On Sunday, we took the train to Torino/Turin and stayed in a hotel near the station, since we had been unable to reserve a room at the conference venue for that night. Monday morning, we packed up, checked out, and headed to the conference venue, which was a bit of an adventure in itself. Luckily, though they hadn't sent confirmation of it, our reservation had been successful, and we were able to check in, I was able to set up the posters I had with me (one for my demo, one for the one my adviser was doing on behalf of some other students in our lab group, and one for a collaborator who just recently graduated and lives in California).

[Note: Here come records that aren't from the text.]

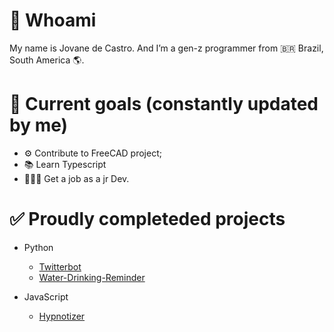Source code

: # 🔎 Whoami

My name is Jovane de Castro. And I’m a gen-z programmer from 🇧🇷 Brazil, South America 🌎.

# 🏅 Current goals (constantly updated by me)

- ⚙️ Contribute to FreeCAD project;
- 📚 Learn Typescript
- 👨🏻‍💻 Get a job as a jr Dev.

# ✅ Proudly completeded projects

- Python
    - [Twitterbot](https://github.com/Cadavanaugh/Twitterbot)
    - [Water-Drinking-Reminder](https://github.com/Cadavanaugh/Water-Drinking-Reminder)

- JavaScript
    - [Hypnotizer](https://github.com/Cadavanaugh/Hypnotizer)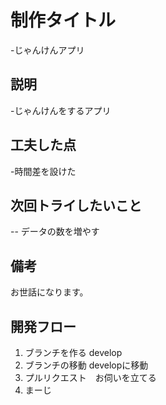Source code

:
# 制作タイトル
-じゃんけんアプリ

## 説明
-じゃんけんをするアプリ

## 工夫した点
-時間差を設けた

## 次回トライしたいこと
 -- データの数を増やす

 ## 備考
 お世話になります。

 ## 開発フロー
 1. ブランチを作る develop
 2. ブランチの移動 developに移動
 3. プルリクエスト　お伺いを立てる
 4. まーじ 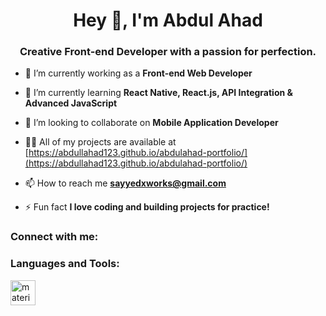 <h1 align="center">Hey 👋, I'm Abdul Ahad</h1>
<h3 align="center">Creative Front-end Developer with a passion for perfection.</h3>

- 🔭 I’m currently working as a **Front-end Web Developer**

- 🌱 I’m currently learning **React Native, React.js, API Integration & Advanced JavaScript**

- 👯 I’m looking to collaborate on **Mobile Application Developer**

- 👨‍💻 All of my projects are available at [https://abdullahad123.github.io/abdulahad-portfolio/](https://abdullahad123.github.io/abdulahad-portfolio/)

- 📫 How to reach me **sayyedxworks@gmail.com**

- ⚡ Fun fact **I love coding and building projects for practice!**

<h3 align="left">Connect with me:</h3>
<p align="left">
</p>

<h3 align="left">Languages and Tools:</h3>
<p align="left"> <a href="https://materializecss.com/" target="_blank" rel="noreferrer"> <img src="https://raw.githubusercontent.com/prplx/svg-logos/5585531d45d294869c4eaab4d7cf2e9c167710a9/svg/materialize.svg" alt="materialize" width="40" height="40"/> </a> </p>
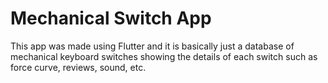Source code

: # Mechanical Switch App

This app was made using Flutter and it is basically just a database of mechanical keyboard switches showing the details of each switch such as force curve, reviews, sound, etc.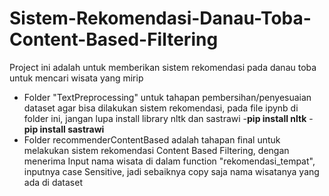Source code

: # Sistem-Rekomendasi-Danau-Toba-Content-Based-Filtering
Project ini adalah untuk memberikan sistem rekomendasi pada danau toba untuk mencari wisata yang mirip

- Folder "TextPreprocessing" untuk tahapan pembersihan/penyesuaian dataset agar bisa dilakukan sistem rekomendasi, pada file ipynb di folder ini, jangan lupa install library nltk dan sastrawi
-**pip install nltk**
-**pip install sastrawi**
- Folder recommenderContentBased adalah tahapan final untuk melakukan sistem rekomendasi Content Based Filtering, dengan menerima Input nama wisata di dalam function "rekomendasi_tempat", inputnya case Sensitive, jadi sebaiknya copy saja nama wisatanya yang ada di dataset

The conference itself was good, though tiring for me, since there were three different times total on two different days scheduled for demos and posters, and a bit of that time during all three times involved people interested in my demo. I was glad to hole up in our room at the end of each day and be hermit-y after talking to so many people for so much of the day. Good people -- just tiring to do demos is all. Mark just had a 20-min. talk about his paper and then he was done except for the listening to other talks and talking with people outside of the scheduled sessions, both of which I was also doing.
We took a few pictures on our way out of town, as we walked back toward the train station to head back to Florence. After some shopping around town, we took the shuttle to the airport, witnessing quite the Italian fight between a couple other passengers and the shuttle driver when the shuttle showed up later than the couple in question thought it should. Florence has a rather small airport -- the gates only have numbers, since they don't even have to use two digits, and they don't actually have any walkways; the gates are doors leading to a row of shuttles that seem necessary only to make sure you know which plane is yours and to prevent you from walking where the next one will soon be.
2 comments:
Wow, that sounds like a great adventure. The photos were awesome! I'm glad that things went well with the presentations.
Cheers,
Scott
Wow, that sounds like a great adventure. The photos were awesome! I'm glad that things went well with the presentations.